Use the Hole Size Editor (a mode of the PCB panel) to examine and rationalize the hole sizes used in a completed PCB design.

Incrementing the Pad Designator

Each pad should be labeled with a designator, which is usually a component pin number. The designator can be up to 20 alphanumeric characters in length. Pad designators will auto-increment by 1 during placement if the initial pad has a designator ending with a numeric character. Press Tab to change the designator of the first pad prior to placement.

Multiple pads can share the same designator, if required.

Setting the Layer

The layer drop-down is used to select the layer that the pad is present on.
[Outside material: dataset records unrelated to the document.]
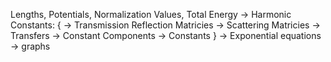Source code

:Lengths, Potentials, Normalization Values, Total Energy -> Harmonic Constants: {
        -> Transmission Reflection Matricies -> Scattering Matricies -> Transfers
        -> Constant Components -> Constants
    } -> Exponential equations -> graphs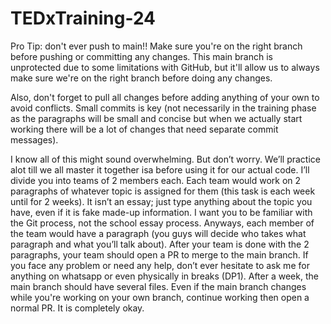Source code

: # TEDxTraining-24

Pro Tip: don't ever push to main!! Make sure you're on the right branch before pushing or committing any changes. This main branch is unprotected due to some limitations with GitHub, but it'll allow us to always make sure we're on the right branch before doing any changes. 

Also, don't forget to pull all changes before adding anything of your own to avoid conflicts. Small commits is key (not necessarily in the training phase as the paragraphs will be small and concise but when we actually start working there will be a lot of changes that need separate commit messages).

I know all of this might sound overwhelming. But don’t worry. We’ll practice alot till we all master it together isa before using it for our actual code. I’ll divide you into teams of 2 members each. Each team would work on 2 paragraphs of whatever topic is assigned for them (this task is each week until for 2 weeks). It isn’t an essay; just type anything about the topic you have, even if it is fake made-up information. I want you to be familiar with the Git process, not the school essay process. Anyways, each member of the team would have a paragraph (you guys will decide who takes what paragraph and what you’ll talk about). After your team is done with the 2 paragraphs, your team should open a PR to merge to the main branch. If you face any problem or need any help, don’t ever hesitate to ask me for anything on whatsapp or even physically in breaks (DP1). After a week, the main branch should have several files. Even if the main branch changes while you're working on your own branch, continue working then open a normal PR. It is completely okay.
When designing a surface mount component footprint, set the Layer to Top layer even if the component is intended to be used on the bottom side of the board. The software will automatically flip the pads' layer when the component is flipped to the bottom side of the board. For a standard, through-hole pad, set the Layer to Multi-Layer.

Connecting to a Net

The Net field is used to define which net this pad is to connect to. Pads automatically connect to any internal power planes that are assigned to the same net. The pad will connect to the plane in accordance with the applicable Power Plane Connect Style design rule. If you do not want a pad to connect to power planes, add another Power Plane Connect Style design rule targeting the required pads, with a connection style of No Connect. Pads connect to polygon pours in accordance with the applicable Polygon Connect Style design rule.

Setting the Jumper ID

If it is not physically possible (or desirable) to implement all connections as routing, for example on a single-sided PCB, then jumpers can be used. Within a component footprint, label the pads that are to be connected by a jumper with the same, non-zero, Jumper ID value. Pads that share the same Jumper ID and Net name tell the system that these pins will be connected by a physical jumper during PCB assembly, if that component also has a Type of Jumper.
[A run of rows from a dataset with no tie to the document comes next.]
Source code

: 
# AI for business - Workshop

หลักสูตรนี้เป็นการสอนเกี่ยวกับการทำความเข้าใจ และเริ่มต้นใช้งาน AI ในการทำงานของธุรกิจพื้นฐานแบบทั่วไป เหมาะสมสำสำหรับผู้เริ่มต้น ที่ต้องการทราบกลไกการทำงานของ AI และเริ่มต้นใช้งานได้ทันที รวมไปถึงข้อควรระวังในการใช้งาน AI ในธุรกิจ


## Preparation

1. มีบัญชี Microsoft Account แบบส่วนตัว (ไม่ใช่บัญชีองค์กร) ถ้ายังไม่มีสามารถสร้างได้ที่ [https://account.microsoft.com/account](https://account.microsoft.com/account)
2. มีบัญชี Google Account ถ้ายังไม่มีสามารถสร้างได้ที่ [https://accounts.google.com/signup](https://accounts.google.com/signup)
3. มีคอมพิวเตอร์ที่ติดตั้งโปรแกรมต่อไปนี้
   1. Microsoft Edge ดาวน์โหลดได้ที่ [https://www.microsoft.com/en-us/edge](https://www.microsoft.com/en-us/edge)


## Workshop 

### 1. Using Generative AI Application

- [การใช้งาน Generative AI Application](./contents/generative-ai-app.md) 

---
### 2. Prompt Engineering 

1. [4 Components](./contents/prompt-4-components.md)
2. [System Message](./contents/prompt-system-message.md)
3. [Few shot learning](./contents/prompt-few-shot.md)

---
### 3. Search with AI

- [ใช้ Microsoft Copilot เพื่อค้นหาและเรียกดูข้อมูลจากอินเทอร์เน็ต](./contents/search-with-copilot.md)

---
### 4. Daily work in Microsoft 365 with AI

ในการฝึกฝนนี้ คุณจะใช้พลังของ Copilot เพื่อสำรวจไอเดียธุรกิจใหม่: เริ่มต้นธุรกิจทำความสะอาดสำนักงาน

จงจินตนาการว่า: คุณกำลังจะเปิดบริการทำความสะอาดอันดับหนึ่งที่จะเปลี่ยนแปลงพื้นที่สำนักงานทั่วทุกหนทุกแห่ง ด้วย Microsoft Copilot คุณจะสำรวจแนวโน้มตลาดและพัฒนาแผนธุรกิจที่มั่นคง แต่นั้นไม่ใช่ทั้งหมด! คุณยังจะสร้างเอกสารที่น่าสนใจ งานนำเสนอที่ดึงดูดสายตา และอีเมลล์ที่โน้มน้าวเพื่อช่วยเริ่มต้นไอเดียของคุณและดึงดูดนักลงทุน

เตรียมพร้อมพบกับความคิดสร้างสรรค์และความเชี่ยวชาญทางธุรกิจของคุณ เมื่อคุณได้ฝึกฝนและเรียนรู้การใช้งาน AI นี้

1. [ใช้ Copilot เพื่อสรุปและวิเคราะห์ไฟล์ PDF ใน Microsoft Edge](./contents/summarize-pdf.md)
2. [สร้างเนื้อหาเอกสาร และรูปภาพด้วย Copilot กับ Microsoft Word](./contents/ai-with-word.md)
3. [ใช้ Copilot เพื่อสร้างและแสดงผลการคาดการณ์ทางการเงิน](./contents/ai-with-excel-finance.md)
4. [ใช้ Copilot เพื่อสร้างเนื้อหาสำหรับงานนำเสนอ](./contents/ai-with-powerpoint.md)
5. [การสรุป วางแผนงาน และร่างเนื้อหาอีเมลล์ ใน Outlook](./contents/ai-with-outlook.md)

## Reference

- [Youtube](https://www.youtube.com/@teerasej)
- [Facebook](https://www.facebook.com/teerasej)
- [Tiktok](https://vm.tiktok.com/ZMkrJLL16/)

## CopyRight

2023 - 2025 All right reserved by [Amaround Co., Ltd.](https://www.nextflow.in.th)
Jumper connections are shown as curved connection lines in the PCB editor. The Design Rules Checker will not report jumper connections as unrouted nets.


Wire-link style jumpers can be defined by setting matching JumperID values in both pads.

Testpoint Settings

Use the Testpoint Settings to define this pad as a testpoint for Fabrication and/or Assembly. A testpoint is a location where a test probe can make contact with the PCB to check for correct function of the board. Any pad or via can be nominated as a testpoint, when this is done the component that the pad or via belongs to, automatically gets locked.

Mask Expansions

An opening in the paste and solder mask is automatically created by the software, the same shape as the pad. This opening can be larger (a positive expansion value) or smaller (a negative expansion value) than the pad itself, as defined by the Mask Expansion settings. Typically paste mask openings are smaller than the pad, while solder mask openings are larger than the pad, but there are exceptions to this. The default is for the pad to use the Expansion value from rules (the Paste Mask Expansion rule and the Solder Mask Expansion rule), this can be overridden and local values defined directly in the Pad dialog, if required.
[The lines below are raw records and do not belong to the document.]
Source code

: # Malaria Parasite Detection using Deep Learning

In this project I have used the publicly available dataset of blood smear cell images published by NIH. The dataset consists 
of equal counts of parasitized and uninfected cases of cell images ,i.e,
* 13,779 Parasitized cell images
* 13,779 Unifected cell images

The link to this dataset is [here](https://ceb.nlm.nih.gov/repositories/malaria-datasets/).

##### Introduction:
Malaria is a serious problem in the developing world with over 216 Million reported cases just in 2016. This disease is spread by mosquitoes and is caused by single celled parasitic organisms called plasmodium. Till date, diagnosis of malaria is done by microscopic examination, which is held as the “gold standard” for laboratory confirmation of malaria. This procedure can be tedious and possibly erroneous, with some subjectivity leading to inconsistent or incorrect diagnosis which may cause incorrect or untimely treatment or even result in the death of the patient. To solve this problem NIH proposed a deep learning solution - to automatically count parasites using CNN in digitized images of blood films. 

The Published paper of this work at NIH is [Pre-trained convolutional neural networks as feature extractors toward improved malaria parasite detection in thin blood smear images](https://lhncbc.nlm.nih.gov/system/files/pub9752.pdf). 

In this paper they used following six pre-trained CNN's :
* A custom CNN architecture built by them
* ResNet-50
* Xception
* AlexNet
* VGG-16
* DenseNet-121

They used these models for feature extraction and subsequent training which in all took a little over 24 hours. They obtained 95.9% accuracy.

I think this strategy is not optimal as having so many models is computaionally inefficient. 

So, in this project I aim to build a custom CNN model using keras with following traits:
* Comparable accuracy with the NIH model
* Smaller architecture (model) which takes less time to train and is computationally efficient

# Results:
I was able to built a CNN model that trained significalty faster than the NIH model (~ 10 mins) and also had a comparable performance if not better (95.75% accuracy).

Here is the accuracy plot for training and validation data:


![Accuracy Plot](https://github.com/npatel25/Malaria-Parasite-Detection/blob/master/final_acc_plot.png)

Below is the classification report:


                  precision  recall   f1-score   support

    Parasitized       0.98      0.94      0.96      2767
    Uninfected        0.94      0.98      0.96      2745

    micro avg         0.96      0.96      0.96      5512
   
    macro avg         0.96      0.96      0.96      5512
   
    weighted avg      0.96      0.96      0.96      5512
The term tenting means to close off. If a tenting option is enabled then the settings in the applicable Solder Mask Expansion design rule will be overridden, resulting in no opening in the solder mask on that solder mask layer for this pad. When this option is enabled, the Expansion value from rules and the Specify expansion value options are ignored.

Paste and Solder mask layers are shown in the negative, that is, when you see an object on one of those layers it is actually a hole or opening in that layer.

If your component needs paste or soldermask shapes that are different from the pad shape, then you can place design objects, such as fills, regions, tracks or arcs, directly onto the top solder or paste mask layer in the library editor, to create the required shape.

Editing via an Inspector Panel

Panel pages: PCB Inspector, PCBLIB Inspector

An Inspector panel enables the designer to interrogate and edit the properties of one or more design objects in the active document. Used in conjunction with appropriate filtering, the panel can be used to make changes to multiple objects of the same kind, from one convenient location.